Girl Geeking, Not Bra Burning

Last week my eyes were opened to a little world sustained by events called Girl Geek Dinners.

bostongirlgeekAt first, I was intrigued:

Girl? Why, yes.

Geek? On my good days.

Dinner? I eat.

So, I had to go.

The Boston chapter gathered for an evening sponsored by HubSpot and hosted by The Brahmin on Tuesday, December 3rd from 5:30pm-8:30pm EST. In true geek fashion, I arrived on time, or, socially speaking, too early.

Listen, I know we all love to hate networking. But my level of networking averseness extends beyond a phobia of small-talk with strangers. Put me in a room with my closest friends and tell me I have to talk about “what I’m doing right now” or “my interests” and I’m running to the nearest exit.

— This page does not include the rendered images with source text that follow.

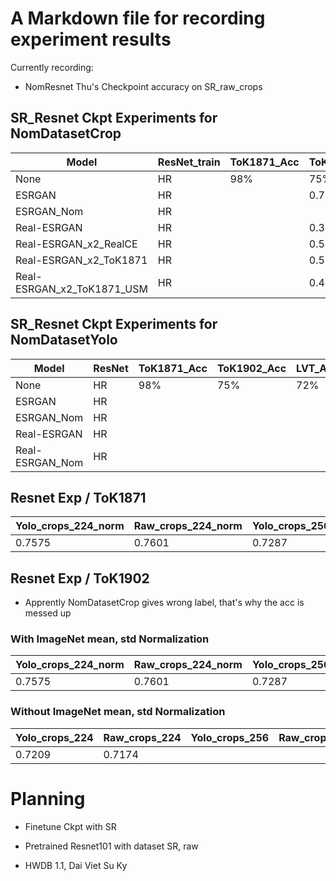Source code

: # A Markdown file for recording experiment results

Currently recording:

- NomResnet Thu's Checkpoint accuracy on SR_raw_crops

## SR_Resnet Ckpt Experiments for NomDatasetCrop

| Model                      | ResNet_train | ToK1871_Acc | ToK1902_Acc | LVT_Acc | ToK1902_PSNR | ToK1902_SSIM | LVT_PSNR | LVT_SSIM |
| -------------------------- | ------------ | ----------- | ----------- | ------- | ------------ | ------------ | -------- | -------- |
| None                       | HR           | 98%         | 75%         | 72%     | N/A          | N/A          | N/A      | N/A      |
| ESRGAN                     | HR           |             | 0.7251      | 0.4463  | 13.330       | 0.343        | 14.926   | 0.175    |
| ESRGAN_Nom                 | HR           |             |             |         | 17.615       | 0.617        | 20.447   | 0.496    |
| Real-ESRGAN                | HR           |             | 0.3778      | 0.4401  |              |              |          |          |
| Real-ESRGAN_x2_RealCE      | HR           |             | 0.5438      | 0.6928  |              |              |          |          |
| Real-ESRGAN_x2_ToK1871     | HR           |             | 0.5515      | 0.6432  |              |              |          |          |
| Real-ESRGAN_x2_ToK1871_USM | HR           |             | 0.4753      | 0.5472  |              |              |          |          |

## SR_Resnet Ckpt Experiments for NomDatasetYolo

| Model           | ResNet | ToK1871_Acc | ToK1902_Acc | LVT_Acc | ToK1902_PSNR | ToK1902_SSIM | LVT_PSNR | LVT_SSIM |
| --------------- | ------ | ----------- | ----------- | ------- | ------------ | ------------ | -------- | -------- |
| None            | HR     | 98%         | 75%         | 72%     | N/A          | N/A          | N/A      | N/A      |
| ESRGAN          | HR     |             |             |         |              |              |          |          |
| ESRGAN_Nom      | HR     |             |             |         |              |              |          |          |
| Real-ESRGAN     | HR     |             |             |         |              |              |          |          |
| Real-ESRGAN_Nom | HR     |             |             |         |              |              |          |          |

## Resnet Exp / ToK1871

| Yolo_crops_224_norm | Raw_crops_224_norm | Yolo_crops_256_norm | Raw_crops_256_norm | Yolo_crops_64_norm | Raw_crops_64_norm |
| ------------------- | ------------------ | ------------------- | ------------------ | ------------------ | ----------------- |
| 0.7575              | 0.7601             | 0.7287              | 0.7359             | 0.0003             | 0.0003            |

## Resnet Exp / ToK1902

- Apprently NomDatasetCrop gives wrong label, that's why the acc is messed up

### With ImageNet mean, std Normalization

| Yolo_crops_224_norm | Raw_crops_224_norm | Yolo_crops_256_norm | Raw_crops_256_norm | Yolo_crops_64_norm | Raw_crops_64_norm |
| ------------------- | ------------------ | ------------------- | ------------------ | ------------------ | ----------------- |
| 0.7575              | 0.7601             | 0.7287              | 0.7359             | 0.0003             | 0.0003            |

### Without ImageNet mean, std Normalization

| Yolo_crops_224 | Raw_crops_224 | Yolo_crops_256 | Raw_crops_256 | Yolo_crops_64 | Raw_crops_64 |
| -------------- | ------------- | -------------- | ------------- | ------------- | ------------ |
| 0.7209         | 0.7174        |                |               |               |              |


# Planning
- Finetune Ckpt with SR
- Pretrained Resnet101 with dataset SR, raw

- HWDB 1.1, Dai Viet Su Ky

Which is why I was floored to find myself having actual, unfeigned fun at the Boston Girl Geek Dinner (BGGD). And sure, this may be the point, but lately I’ve attended some events (I won’t name them!) that failed miserably in accomplishing what it is they set out to do.

So why was last week’s BGGD a sold-out hit and why is the organization gaining speed? Well, after speaking to co-organizer Rachel Murray (Green Bee Web Consulting), it appears that it’s BGGD’s fluid (though contained) definition of its target audience and purpose that is making it a growing success.

Events often feel forced because people are told exactly who should attend and what they should be discussing/watching/doing. According to Murray, the target BGGD attendee is, “a woman who wants to interact with other women who love talking about anything from Game of Thrones to where they got their cute sweater.”

Boston and Cambridge are cities filled with new ideas, budding industries and motivated people. “There are networking groups that are focused on tech, those that are involved in startups, those that are tech startup focused, and women’s groups as well,” continued Murray over email. “We’re a bit more niche in that we’re not specifically ‘tech’ nor are we startup-focused, any self-identified female geek is welcome.” In other words, their niche is not having a niche.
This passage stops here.